Funny enough back in 80′s I took it upon myself to write a FF story. Very manual, used my mothers typewriter, still recall her complaining that I used up all her ribbon. Found the manuscript the other day, with rejection letter from Mark Gascoine at Puffin Books UK. Maybe I should scan it in and see if I can digitise the texts with in document hyperlinks and post it online. Then again there was a reason it was rejected:)
Tiberius — just FYI. All comments that include a URL are held in queue until they can be approved manually (that’s a precaution to prevent spam postings).
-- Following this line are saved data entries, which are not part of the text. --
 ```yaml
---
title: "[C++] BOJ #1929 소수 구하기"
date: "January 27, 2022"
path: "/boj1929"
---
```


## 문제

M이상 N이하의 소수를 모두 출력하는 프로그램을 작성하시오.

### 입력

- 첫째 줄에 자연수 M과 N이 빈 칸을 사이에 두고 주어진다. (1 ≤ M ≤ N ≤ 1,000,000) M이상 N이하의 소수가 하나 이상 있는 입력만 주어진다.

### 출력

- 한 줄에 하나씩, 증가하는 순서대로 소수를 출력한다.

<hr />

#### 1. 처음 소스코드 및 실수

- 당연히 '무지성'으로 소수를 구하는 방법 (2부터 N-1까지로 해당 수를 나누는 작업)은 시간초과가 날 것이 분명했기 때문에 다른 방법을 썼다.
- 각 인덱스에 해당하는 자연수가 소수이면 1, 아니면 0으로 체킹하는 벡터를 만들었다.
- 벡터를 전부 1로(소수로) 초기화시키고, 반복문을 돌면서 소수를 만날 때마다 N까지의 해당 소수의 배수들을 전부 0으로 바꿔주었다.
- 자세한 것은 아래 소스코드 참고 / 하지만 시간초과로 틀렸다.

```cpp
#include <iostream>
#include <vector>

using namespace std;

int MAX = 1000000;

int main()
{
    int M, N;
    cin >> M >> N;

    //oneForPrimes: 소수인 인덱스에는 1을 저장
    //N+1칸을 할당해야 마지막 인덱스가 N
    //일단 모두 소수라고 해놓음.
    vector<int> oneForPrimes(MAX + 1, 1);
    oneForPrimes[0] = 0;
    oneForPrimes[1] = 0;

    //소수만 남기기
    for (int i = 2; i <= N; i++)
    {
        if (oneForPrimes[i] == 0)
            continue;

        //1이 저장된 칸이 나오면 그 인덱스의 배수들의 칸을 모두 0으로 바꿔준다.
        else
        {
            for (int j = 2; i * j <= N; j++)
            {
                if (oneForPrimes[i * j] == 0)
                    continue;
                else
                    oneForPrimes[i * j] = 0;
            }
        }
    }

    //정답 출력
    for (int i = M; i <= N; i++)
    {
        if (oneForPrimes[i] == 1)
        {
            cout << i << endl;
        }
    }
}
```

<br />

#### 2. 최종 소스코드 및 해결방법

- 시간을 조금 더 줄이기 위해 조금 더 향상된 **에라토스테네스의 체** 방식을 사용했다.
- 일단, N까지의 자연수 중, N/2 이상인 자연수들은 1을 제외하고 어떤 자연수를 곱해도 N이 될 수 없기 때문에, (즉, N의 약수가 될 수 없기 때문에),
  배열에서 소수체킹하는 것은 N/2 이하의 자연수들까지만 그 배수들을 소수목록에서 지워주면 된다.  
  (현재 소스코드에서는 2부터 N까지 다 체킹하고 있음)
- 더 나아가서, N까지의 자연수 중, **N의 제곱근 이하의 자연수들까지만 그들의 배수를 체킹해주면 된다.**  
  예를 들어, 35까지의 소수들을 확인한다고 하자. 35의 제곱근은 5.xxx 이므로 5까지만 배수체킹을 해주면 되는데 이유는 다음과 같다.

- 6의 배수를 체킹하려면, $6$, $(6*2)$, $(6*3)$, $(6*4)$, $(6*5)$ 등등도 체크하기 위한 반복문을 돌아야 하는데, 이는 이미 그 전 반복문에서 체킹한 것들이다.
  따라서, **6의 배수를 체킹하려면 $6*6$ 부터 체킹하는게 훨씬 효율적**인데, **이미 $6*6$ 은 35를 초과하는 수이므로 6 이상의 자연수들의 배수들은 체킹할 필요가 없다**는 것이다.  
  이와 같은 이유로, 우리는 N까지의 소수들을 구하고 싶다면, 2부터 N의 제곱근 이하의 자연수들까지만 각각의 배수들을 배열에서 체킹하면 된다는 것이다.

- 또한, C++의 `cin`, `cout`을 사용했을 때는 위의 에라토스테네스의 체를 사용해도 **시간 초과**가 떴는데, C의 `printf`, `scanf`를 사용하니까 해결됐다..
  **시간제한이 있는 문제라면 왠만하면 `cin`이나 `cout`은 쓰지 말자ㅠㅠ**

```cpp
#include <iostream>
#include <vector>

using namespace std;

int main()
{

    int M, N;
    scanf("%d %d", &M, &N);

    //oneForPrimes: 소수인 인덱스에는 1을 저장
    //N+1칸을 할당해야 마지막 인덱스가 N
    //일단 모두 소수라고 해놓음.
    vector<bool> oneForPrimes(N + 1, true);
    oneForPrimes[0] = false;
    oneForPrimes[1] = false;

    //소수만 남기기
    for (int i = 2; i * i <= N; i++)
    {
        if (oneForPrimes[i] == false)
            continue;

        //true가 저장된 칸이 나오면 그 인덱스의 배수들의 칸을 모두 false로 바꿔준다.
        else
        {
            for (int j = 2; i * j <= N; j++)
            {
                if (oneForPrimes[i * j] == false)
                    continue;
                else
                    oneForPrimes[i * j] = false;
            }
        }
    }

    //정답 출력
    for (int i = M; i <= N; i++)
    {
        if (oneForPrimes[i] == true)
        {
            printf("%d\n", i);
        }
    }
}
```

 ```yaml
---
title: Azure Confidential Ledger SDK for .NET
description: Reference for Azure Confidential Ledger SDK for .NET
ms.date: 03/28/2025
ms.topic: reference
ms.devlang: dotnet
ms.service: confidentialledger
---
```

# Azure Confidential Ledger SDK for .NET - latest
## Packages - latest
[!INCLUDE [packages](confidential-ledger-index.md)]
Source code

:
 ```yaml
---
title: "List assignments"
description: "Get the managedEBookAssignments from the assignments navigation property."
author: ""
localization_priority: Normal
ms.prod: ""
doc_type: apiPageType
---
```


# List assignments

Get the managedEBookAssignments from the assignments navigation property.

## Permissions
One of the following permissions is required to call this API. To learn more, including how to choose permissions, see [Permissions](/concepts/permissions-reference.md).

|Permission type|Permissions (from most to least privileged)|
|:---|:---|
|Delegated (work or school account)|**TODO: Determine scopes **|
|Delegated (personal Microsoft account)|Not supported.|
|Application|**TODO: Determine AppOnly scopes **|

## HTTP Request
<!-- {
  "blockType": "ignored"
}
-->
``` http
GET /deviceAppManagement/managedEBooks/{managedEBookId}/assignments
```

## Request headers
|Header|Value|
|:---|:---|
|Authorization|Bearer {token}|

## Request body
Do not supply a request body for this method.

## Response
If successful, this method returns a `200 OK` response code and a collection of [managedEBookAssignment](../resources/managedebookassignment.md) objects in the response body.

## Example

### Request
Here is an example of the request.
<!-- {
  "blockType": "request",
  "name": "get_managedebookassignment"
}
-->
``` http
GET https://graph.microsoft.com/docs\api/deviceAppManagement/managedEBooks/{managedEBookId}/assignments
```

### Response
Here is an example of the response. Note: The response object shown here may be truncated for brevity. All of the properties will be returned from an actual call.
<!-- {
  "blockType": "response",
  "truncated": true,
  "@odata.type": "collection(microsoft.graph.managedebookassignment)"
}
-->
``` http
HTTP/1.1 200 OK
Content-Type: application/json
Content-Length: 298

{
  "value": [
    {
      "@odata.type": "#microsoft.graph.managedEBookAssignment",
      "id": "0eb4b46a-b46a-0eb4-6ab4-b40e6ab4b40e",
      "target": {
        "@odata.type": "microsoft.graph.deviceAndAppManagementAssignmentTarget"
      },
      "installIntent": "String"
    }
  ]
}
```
I approved yours as soon as I saw it this morning, and deleted your original post so there wouldn’t be two. 🙂
Thanks John, I was not aware of that.
Have you encountered Arobrell before? I have browsed the site but have not yet played any of their games.
To Tiberius…
Just a quick FYI – I’m running the Demo on Xara’s web designer pro, and will probably buy it. One thing I noticed is that it can make entire huge webpages in the same document. So you can draw shapes, or have text/pictures, linked to other pages in the same working document. Now, maybe I’m baiting a laugh track since I’ve never cared about recent HTML stuff, just manually worked things out in notepad or used ancient editors, but it’d be perfect for a “Choose your path” story, maybe needing some simple programming for a special widjet for stats/health, the cliche RPG stuff?